A ripping sound violently stilled the air, and Anna had only a second to look back and see the image of North holding the ripped white cloth in his hand, looking from it to her in a pained confusion. Then she left. Then Anna turned and ran, into the treeline, faster than any of them could follow. As far as she knew, none of them did.
And she ran.
Anna ran, and ran, and ran. Because that was one thing she was good at.
Hit the ground running, don't stop.
-Back at the Clearing-
It looked so small in his hand. So small and torn, fragile and broken. North couldn't describe the feeling he had in his chest any better than thinking that he had picked at a wound that hadn't yet healed. Now, something was pouring out. And she was gone.
Again.
Anastasia, who was still so young and so scared, was gone again. He hadn't done enough to make her stay. North felt like he couldn't breathe.
"...North?"Tooth's soft voice came from somewhere near him, her gentle hand on his shoulder, but he didn't acknowledge her.
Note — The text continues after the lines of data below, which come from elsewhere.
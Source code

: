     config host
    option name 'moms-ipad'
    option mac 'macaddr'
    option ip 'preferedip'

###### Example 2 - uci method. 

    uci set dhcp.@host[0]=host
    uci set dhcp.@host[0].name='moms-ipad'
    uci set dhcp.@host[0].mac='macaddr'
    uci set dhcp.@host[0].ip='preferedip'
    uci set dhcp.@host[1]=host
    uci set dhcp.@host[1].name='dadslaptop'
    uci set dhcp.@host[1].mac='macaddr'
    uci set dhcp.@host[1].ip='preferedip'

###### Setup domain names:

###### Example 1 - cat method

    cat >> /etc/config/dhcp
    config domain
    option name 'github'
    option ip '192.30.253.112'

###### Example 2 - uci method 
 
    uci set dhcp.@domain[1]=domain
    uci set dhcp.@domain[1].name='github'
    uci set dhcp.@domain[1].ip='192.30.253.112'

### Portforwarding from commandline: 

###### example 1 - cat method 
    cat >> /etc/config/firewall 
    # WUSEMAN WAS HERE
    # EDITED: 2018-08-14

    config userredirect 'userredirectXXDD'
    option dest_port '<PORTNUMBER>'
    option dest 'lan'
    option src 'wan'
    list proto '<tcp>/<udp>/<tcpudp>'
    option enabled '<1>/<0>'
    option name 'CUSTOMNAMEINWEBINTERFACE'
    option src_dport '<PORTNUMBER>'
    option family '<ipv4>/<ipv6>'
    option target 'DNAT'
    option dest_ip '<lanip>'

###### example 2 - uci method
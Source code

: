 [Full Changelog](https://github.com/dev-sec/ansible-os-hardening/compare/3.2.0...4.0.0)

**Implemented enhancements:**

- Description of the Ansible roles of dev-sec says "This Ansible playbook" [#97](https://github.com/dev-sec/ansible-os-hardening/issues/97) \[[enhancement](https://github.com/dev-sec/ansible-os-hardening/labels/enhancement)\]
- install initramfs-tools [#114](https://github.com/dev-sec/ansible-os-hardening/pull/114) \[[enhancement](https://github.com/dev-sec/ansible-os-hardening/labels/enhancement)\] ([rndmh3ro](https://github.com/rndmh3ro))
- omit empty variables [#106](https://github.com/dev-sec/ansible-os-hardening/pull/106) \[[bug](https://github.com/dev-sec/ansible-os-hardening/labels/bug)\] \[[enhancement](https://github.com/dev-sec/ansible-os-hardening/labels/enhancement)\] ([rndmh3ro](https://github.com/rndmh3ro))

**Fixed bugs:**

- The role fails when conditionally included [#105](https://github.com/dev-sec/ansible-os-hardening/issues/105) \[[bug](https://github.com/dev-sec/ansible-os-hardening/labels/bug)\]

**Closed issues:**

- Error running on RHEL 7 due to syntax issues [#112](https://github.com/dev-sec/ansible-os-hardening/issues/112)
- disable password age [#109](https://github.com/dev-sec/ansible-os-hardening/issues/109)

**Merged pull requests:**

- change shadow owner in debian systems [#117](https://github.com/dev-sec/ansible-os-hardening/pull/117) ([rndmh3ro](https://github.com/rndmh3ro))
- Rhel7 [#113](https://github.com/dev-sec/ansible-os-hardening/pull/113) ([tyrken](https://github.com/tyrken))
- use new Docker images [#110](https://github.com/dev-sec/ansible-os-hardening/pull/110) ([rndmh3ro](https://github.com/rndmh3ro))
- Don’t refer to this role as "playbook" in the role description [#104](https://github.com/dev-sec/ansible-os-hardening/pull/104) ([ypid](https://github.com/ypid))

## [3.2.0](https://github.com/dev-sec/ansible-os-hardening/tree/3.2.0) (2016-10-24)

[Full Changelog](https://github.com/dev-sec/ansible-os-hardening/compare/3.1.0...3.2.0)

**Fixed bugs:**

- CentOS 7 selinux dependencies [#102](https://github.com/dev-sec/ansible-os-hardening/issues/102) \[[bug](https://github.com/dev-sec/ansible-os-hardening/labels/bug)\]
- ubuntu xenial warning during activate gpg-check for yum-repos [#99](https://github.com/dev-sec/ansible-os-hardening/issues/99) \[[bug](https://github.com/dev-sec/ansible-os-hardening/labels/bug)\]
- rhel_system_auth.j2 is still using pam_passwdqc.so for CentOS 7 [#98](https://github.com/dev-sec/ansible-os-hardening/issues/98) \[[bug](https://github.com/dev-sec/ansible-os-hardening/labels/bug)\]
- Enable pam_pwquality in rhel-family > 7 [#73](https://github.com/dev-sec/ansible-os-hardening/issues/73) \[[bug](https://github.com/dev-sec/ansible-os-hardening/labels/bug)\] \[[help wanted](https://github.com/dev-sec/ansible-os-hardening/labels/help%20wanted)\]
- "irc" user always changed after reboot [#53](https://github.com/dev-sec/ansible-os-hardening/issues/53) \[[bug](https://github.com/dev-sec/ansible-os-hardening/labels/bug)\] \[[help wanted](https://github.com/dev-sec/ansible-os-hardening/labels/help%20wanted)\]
Instead, he stopped a rising pain in his throat and numbly reached into his coat, taking out the snowglobe without looking away from the white fabric.
He had made her fight when she wanted to stay.
He had forced her to stay when she wanted to leave.
He had kept her quiet when she had to speak.
He had just wanted her back so bad.
He couldn't remember saying anything into the snowglobe, but he must have gone through the motions, because when he finally did look away from the fabric a portal was in front of him. Jack said something about looking for someone, but Tooth hushed him. When North paused, when he looked into the swirling colors in front of him, he caught a snippet of their conversation.
"He needs us with him."
"But Anna..."
"She'll be fine. You can look for her later...we need to be with him."
"...I know."
North didn't stop them from following him, honestly he did want them with him. So when he passed through, never stopping when he appeared on the other side, North silently led the group across the overlook and into his office. Yetis and elves cast him concerned glances, but North felt too hardened, too broken at the same time to answer their silent questions. He just pushed forward and opened the door to his office, the others following behind him.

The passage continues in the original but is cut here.